(Records from a dataset)
⁂

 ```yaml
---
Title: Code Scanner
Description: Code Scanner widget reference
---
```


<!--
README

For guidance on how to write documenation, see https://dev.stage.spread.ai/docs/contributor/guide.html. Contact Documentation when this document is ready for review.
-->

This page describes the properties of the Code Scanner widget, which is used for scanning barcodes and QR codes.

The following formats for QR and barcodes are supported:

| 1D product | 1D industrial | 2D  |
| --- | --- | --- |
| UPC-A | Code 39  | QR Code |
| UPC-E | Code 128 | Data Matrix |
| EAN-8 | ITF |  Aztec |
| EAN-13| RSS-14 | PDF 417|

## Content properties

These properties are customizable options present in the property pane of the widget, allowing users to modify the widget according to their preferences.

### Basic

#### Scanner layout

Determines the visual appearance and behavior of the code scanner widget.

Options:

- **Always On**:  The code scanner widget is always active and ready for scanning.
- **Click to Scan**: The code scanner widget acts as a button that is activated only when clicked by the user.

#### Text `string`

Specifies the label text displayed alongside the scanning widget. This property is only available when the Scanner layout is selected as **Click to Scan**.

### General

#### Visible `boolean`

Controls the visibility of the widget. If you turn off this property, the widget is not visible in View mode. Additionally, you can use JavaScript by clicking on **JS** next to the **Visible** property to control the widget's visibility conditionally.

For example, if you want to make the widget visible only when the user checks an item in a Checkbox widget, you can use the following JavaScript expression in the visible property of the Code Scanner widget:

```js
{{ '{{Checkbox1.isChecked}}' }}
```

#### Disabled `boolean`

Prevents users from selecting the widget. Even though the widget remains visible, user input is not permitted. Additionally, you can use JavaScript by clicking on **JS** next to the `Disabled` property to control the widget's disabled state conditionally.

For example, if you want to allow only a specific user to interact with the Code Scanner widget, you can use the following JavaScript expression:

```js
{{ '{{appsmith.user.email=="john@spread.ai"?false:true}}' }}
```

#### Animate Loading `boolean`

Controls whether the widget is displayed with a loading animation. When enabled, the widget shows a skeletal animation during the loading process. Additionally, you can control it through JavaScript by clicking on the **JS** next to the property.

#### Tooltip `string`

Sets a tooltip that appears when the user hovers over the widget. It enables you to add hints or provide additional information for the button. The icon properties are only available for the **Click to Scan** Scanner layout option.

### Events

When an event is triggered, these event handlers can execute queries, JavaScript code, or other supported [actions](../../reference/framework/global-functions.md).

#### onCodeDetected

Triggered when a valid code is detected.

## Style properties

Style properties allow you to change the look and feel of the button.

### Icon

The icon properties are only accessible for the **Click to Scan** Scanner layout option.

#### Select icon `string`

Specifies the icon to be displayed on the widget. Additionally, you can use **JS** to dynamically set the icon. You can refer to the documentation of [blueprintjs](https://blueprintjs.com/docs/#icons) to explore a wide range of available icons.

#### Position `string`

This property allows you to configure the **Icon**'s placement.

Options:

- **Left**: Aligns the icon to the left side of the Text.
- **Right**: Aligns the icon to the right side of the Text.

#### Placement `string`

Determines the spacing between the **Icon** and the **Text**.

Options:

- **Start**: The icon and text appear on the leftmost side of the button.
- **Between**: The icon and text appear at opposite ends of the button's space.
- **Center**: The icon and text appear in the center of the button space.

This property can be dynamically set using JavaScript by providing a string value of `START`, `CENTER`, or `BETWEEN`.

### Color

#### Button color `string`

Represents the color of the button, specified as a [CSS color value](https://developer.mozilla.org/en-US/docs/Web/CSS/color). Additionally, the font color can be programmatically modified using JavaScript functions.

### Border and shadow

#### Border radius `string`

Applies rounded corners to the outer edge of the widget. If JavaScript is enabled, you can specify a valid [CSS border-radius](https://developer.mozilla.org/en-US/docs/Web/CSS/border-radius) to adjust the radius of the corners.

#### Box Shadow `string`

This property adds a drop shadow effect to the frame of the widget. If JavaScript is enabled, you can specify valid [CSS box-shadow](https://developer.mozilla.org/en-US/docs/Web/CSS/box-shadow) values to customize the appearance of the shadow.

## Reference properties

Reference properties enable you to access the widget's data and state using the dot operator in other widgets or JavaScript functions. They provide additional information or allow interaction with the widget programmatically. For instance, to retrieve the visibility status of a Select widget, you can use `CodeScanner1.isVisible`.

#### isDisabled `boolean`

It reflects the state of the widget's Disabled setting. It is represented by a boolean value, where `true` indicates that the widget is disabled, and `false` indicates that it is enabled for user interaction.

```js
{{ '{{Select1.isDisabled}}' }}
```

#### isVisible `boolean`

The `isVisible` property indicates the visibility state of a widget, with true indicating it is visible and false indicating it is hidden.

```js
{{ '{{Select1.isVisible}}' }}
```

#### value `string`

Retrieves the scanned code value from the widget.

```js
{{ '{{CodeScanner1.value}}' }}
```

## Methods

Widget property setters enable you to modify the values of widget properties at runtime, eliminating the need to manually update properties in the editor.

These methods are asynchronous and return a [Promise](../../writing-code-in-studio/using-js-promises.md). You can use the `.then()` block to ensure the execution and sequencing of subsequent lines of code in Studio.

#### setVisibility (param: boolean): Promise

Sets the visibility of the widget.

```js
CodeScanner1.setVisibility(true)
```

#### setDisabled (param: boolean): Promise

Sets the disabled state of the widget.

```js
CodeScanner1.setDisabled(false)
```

⁂

- **What you need to do**
Among the lines above, count those containing "provide", and give only the number.

- **Answer area**
2